The focus of the Court’s analysis was on whether the patents in the requested agreements were “comparable” to the patents-in-suit, a relevant factor in examining a reasonable royalty calculation. Id. at 2-3. The Court first concluded that differences between the patents involved in the redacted category and the patents-in-suit did not affect whether these agreements were discoverable, but instead “[went] to their weight and admissibility;” because discovery is “a broader standard than admissibility,” the Court ordered production of these agreements. Id. at 6-7. The Court also granted plaintiff’s request as to agreements concerning biguanides, which is “in the class of compounds that includes metformin, the active ingredient” in plaintiff’s patented drug. Id. at 7-8. Plaintiff had sufficiently demonstrated comparability because the scope of discovery, “including determining whether a requested agreement is comparable, is interpreted broadly.” Id. at 8.

The Court denied plaintiff’s requests for agreements “concerning the treatment of diabetes” and “[o]ther extended release pharmaceutical characteristics” because they were “overbroad” and plaintiff had not shown that they were comparable. Id. at 8-9. But “a combination of [these two] requests [was] sufficiently comparable to be discoverable. [Defendant] will be Ordered to produce licensing agreements for other drugs for the treatment of diabetes that also have extended release pharmaceutical characteristics.” Id. at 9.

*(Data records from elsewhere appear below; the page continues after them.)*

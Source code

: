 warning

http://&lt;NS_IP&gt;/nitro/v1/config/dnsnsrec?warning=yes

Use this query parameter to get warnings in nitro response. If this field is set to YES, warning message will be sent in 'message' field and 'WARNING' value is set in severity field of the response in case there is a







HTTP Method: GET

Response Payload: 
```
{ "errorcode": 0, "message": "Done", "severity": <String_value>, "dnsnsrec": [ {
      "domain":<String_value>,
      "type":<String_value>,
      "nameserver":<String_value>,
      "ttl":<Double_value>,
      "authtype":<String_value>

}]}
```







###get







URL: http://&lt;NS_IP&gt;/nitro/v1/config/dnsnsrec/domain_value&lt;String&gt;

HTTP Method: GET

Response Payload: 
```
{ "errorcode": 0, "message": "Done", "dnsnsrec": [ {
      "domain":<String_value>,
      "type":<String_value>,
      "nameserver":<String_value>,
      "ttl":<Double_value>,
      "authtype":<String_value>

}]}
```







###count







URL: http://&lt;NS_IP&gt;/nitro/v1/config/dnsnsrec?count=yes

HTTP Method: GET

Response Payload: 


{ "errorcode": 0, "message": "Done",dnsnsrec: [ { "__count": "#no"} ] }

Having determined that defendant should produce some license agreements, the Court then analyzed whether it must also produce “communications concerning or associated with these agreements including negotiations, forecasts and analysis,” noting that such documents are generally “less probative and more prejudicial than the licenses themselves.” Id. at 9-10 (internal quotation marks omitted). The Court ordered production of such documents related to the redacted category based on its “similar[ity] to the issues in this case,” but denied the request as to all other categories, noting that their “minimal relevancy is outweighed by the cost, burden, prejudice and distraction the documents will generate.” Id. at 10-11.